Robbie falou dessa questão no seu famoso artigo “Medical training as a Rite of Passage“. Eu chamei de “moedor de carne” no “Memórias de um Homem de Vidro”, mas a verdade é que, por razões históricas, a corporação médica se transformou nos tempos atuais em um monstrengo violento, amedrontado e acuado. Quando mais o velho padrão obstétrico centrado no cirurgião e na intervenção encara a sua obsolescência mais agressivo se torna; uma violência reativa que denuncia a morte de um paradigma e o surgimento de um novo modelo, baseado na garantia ao protagonismo da mulher, na visão humanística e interdisciplinar e na Saúde Baseada em Evidências.
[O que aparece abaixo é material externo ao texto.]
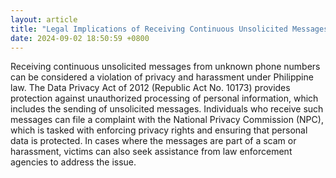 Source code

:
 ```yaml
---
layout: article
title: "Legal Implications of Receiving Continuous Unsolicited Messages"
date: 2024-09-02 18:50:59 +0800
---
```


<p>Receiving continuous unsolicited messages from unknown phone numbers can be considered a violation of privacy and harassment under Philippine law. The Data Privacy Act of 2012 (Republic Act No. 10173) provides protection against unauthorized processing of personal information, which includes the sending of unsolicited messages. Individuals who receive such messages can file a complaint with the National Privacy Commission (NPC), which is tasked with enforcing privacy rights and ensuring that personal data is protected. In cases where the messages are part of a scam or harassment, victims can also seek assistance from law enforcement agencies to address the issue.</p>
Texto abaixo de Ana Cristina Duarte

As pessoas estão com raiva do tal Cassius ou da estudante tosquinha, mas a verdade é que esse pensamento de superioridade do médico começa a ser imposto aos estudantes na faculdade, no primeiro dia de aula. Uma casta superior, com poderes superiores. Sair desse rolo compressor que é a lavagem cerebral da graduação não é para os de cabeça fraca. Tem que ter berço, educação em casa, leitura, bons exemplos, cultura, noção de cidadania, coisas que o brasileiro médio não acessa na sua infância/juventude. Não é à toa que os médicos que se dedicam à causa da humanização são tão poucos e são tão perseguidos!! E é essa diferença que faz deles pessoas tão especiais. Força aos queridos amigos médicos, que estão lidando com o pior da raça humana nesses dias trevosos.”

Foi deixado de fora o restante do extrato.